Data excerpts section start

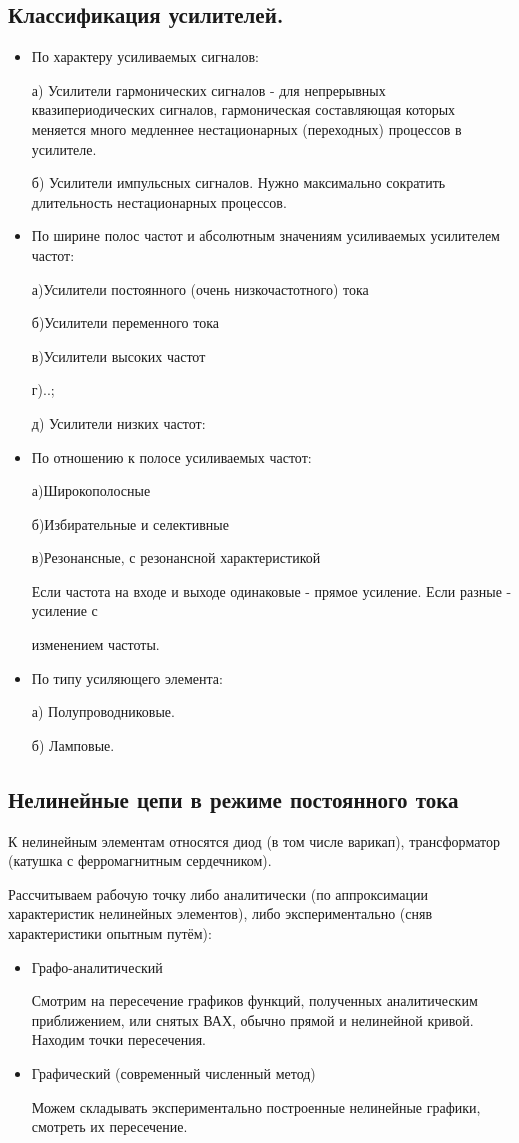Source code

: \documentclass[a4paper,12pt]{report}
\begin{document}
\subsection{Классификация усилителей.}
\begin{itemize}
\item По характеру усиливаемых сигналов:

а) Усилители гармонических сигналов  - для непрерывных квазипериодических сигналов, гармоническая составляющая которых меняется много медленнее нестационарных (переходных) процессов в усилителе.

б) Усилители импульсных сигналов. Нужно максимально сократить длительность нестационарных процессов.

\item По ширине полос частот и абсолютным значениям усиливаемых усилителем частот:

а)Усилители постоянного (очень низкочастотного) тока

б)Усилители переменного тока

в)Усилители высоких частот

г)..;

д) Усилители низких частот:

\item По отношению к полосе усиливаемых частот:

а)Широкополосные

б)Избирательные и селективные

в)Резонансные, с резонансной характеристикой

Если частота на входе и выходе одинаковые - прямое усиление. Если разные - усиление с 

изменением частоты.

\item По типу усиляющего элемента:

а) Полупроводниковые.

б) Ламповые.
\end{itemize}

\subsection{Нелинейные цепи в режиме постоянного тока}
К нелинейным элементам относятся диод (в том числе варикап), трансформатор (катушка с ферромагнитным сердечником).

Рассчитываем рабочую точку либо аналитически (по аппроксимации характеристик нелинейных элементов), либо экспериментально (сняв характеристики опытным путём):
\begin{itemize}
\item Графо-аналитический

Смотрим на пересечение графиков функций, полученных аналитическим приближением, или снятых ВАХ, обычно прямой и нелинейной кривой. Находим точки пересечения.

\item Графический (современный численный метод)

Можем складывать экспериментально построенные нелинейные графики, смотреть их пересечение.
\end{itemize}
\end{document}

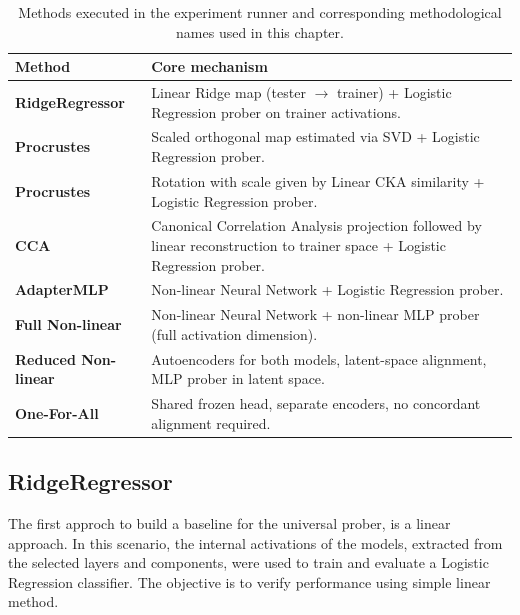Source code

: \begin{table}[t]
\centering
\begin{tabularx}{\textwidth}{lX}
    \toprule
    \textbf{Method} & \textbf{Core mechanism} \\
    \midrule
    \textbf{RidgeRegressor} & Linear Ridge map (tester $\rightarrow$ trainer) + Logistic Regression prober on trainer activations. \\
    \textbf{Procrustes} & Scaled orthogonal map estimated via SVD + Logistic Regression prober. \\
    \textbf{Procrustes} & Rotation with scale given by Linear CKA similarity + Logistic Regression prober. \\
    \textbf{CCA} & Canonical Correlation Analysis projection followed by linear reconstruction to trainer space + Logistic Regression prober. \\
    \textbf{AdapterMLP} & Non-linear Neural Network + Logistic Regression prober. \\
    \textbf{Full Non-linear} & Non-linear Neural Network + non-linear MLP prober (full activation dimension). \\
    \textbf{Reduced Non-linear} & Autoencoders for both models, latent-space alignment, MLP prober in latent space. \\
    \textbf{One-For-All} & Shared frozen head, separate encoders, no concordant alignment required. \\
    \bottomrule
\end{tabularx}
\caption{Methods executed in the experiment runner and corresponding methodological names used in this chapter.}
\label{tab:method-mapping-runner}
\end{table}

\subsection{RidgeRegressor}
The first approch to build a baseline for the universal prober, is a linear approach. In this scenario, the internal activations of the models, extracted from the selected layers and components, were used to train and evaluate a Logistic Regression classifier. The objective is to verify performance using simple linear method.

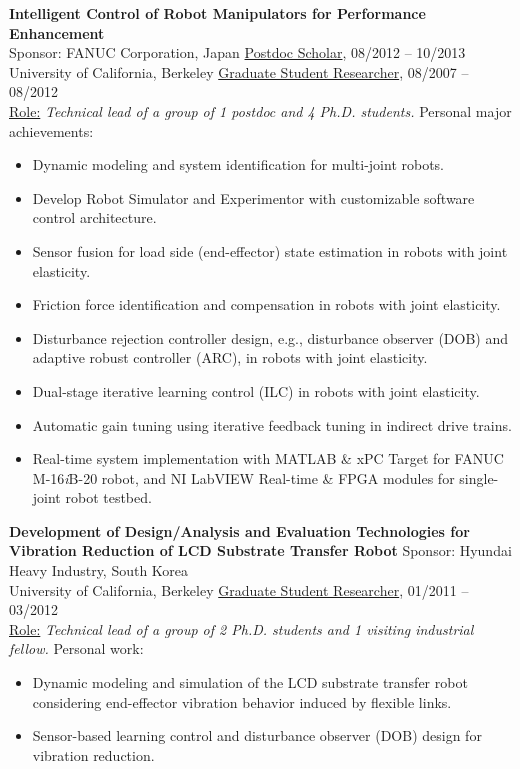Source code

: \documentclass{res}
\begin{document}
\begin{resume}
{\bf Intelligent Control of Robot Manipulators for Performance Enhancement}  \\
Sponsor: FANUC Corporation, Japan \hfill  \underline{Postdoc Scholar}, 08/2012 -- 10/2013\\
University of California, Berkeley  \hfill \underline{Graduate Student Researcher}, 08/2007 -- 08/2012\\
\underline{Role:} \emph{Technical lead of a group of 1 postdoc and 4 Ph.D. students.} Personal major achievements:
\begin{itemize}
	\item Dynamic modeling and system identification for multi-joint robots.
	\item Develop Robot Simulator and Experimentor with customizable software control architecture.
	\item Sensor fusion for load side (end-effector) state estimation in robots with joint elasticity.
	\item Friction force identification and compensation in robots with joint elasticity.
	\item Disturbance rejection controller design, e.g., disturbance observer (DOB) and adaptive robust controller (ARC), in robots with joint elasticity.
	\item Dual-stage iterative learning control (ILC) in robots with joint elasticity.
	\item Automatic gain tuning using iterative feedback tuning in indirect drive trains.
	\item Real-time system implementation with MATLAB \& xPC Target for FANUC M-16\emph{i}B-20 robot, and NI LabVIEW Real-time \& FPGA modules for single-joint robot testbed.
\end{itemize}

{\bf Development of Design/Analysis and Evaluation Technologies for Vibration Reduction of LCD Substrate Transfer Robot}
\hfill Sponsor: Hyundai Heavy Industry, South Korea \\
University of California, Berkeley  \hfill \underline{Graduate Student Researcher}, 01/2011 -- 03/2012\\
\underline{Role:} \emph{Technical lead of a group of 2 Ph.D. students and 1 visiting industrial fellow.} Personal work:
\begin{itemize}
	\item Dynamic modeling and simulation of the LCD substrate transfer robot considering end-effector vibration behavior induced by flexible links.
	\item Sensor-based learning control and disturbance observer (DOB) design for vibration reduction.
\end{itemize}


\end{resume}
\end{document}
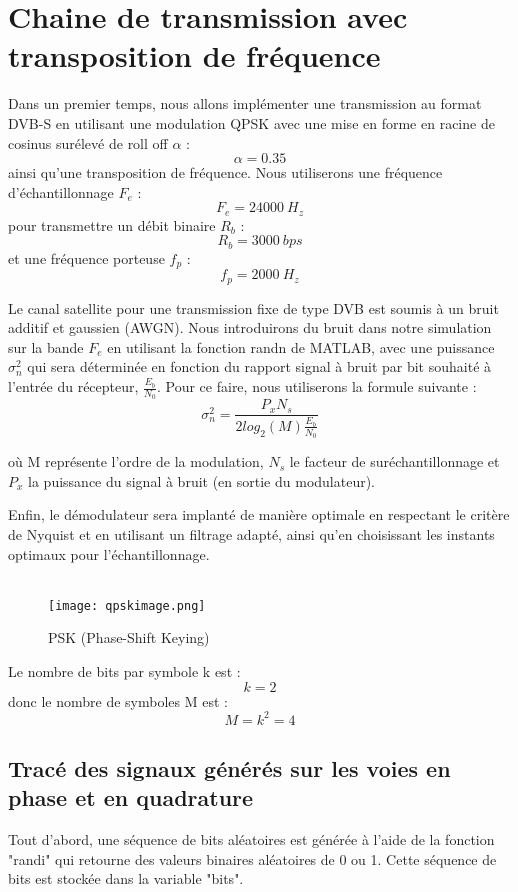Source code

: \documentclass[11pt]{article}
\begin{document}
\newpage
\section{Chaine de transmission avec transposition de fréquence}
Dans un premier temps, nous allons implémenter une transmission au format DVB-S en utilisant une modulation QPSK avec une mise en forme en racine de cosinus surélevé de roll off $\alpha$ : 
$$\alpha = 0.35$$
ainsi qu'une transposition de fréquence. Nous utiliserons une fréquence d'échantillonnage $F_e$ :
$$F_e = 24000 \ H_z$$
pour transmettre un débit binaire $R_b$ :
$$R_b = 3000 \ bps$$
et une fréquence porteuse $f_p$ :
$$f_p = 2000 \ H_z$$

Le canal satellite pour une transmission fixe de type DVB est soumis à un bruit additif et gaussien (AWGN). Nous introduirons du bruit dans notre simulation sur la bande $F_e$ en utilisant la fonction randn de MATLAB, avec une puissance $\sigma_n^2$ qui sera déterminée en fonction du rapport signal à bruit par bit souhaité à l'entrée du récepteur, $\frac{E_b}{N_0}$. Pour ce faire, nous utiliserons la formule suivante :
$$\sigma_n^2 = \frac{P_xN_s}{2log_2(M) \frac{E_b}{N_0}}$$

où M représente l'ordre de la modulation, $N_s$ le facteur de suréchantillonnage et $P_x$ la puissance du signal à bruit (en sortie du modulateur).

Enfin, le démodulateur sera implanté de manière optimale en respectant le critère de Nyquist et en utilisant un filtrage adapté, ainsi qu'en choisissant les instants optimaux pour l'échantillonnage.\\\\

\begin{figure}[ht!]
    \centering
    \texttt{[image: qpskimage.png]}
    \caption{PSK (Phase-Shift Keying) \label{fig : chainetransmissioncomplete}}
\end{figure}
Le nombre de bits par symbole k est :
$$k = 2$$
donc le nombre de symboles M est :
$$M = k^2 = 4$$

\newpage
\subsection{Tracé des signaux générés sur les voies en phase et en quadrature}

Tout d'abord, une séquence de bits aléatoires est générée à l'aide de la fonction "randi" qui retourne des valeurs binaires aléatoires de 0 ou 1. Cette séquence de bits est stockée dans la variable "bits".
\end{document}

Data excerpts section end

• **Work to be completed**
Considering only the material above, set down every line from the one with "activation dimension). \\" to the one with "alignment required. \\", inclusive, exactly as written.

• **Solution to the exercise**
    \textbf{Full Non-linear} & Non-linear Neural Network + non-linear MLP prober (full activation dimension). \\
    \textbf{Reduced Non-linear} & Autoencoders for both models, latent-space alignment, MLP prober in latent space. \\
    \textbf{One-For-All} & Shared frozen head, separate encoders, no concordant alignment required. \\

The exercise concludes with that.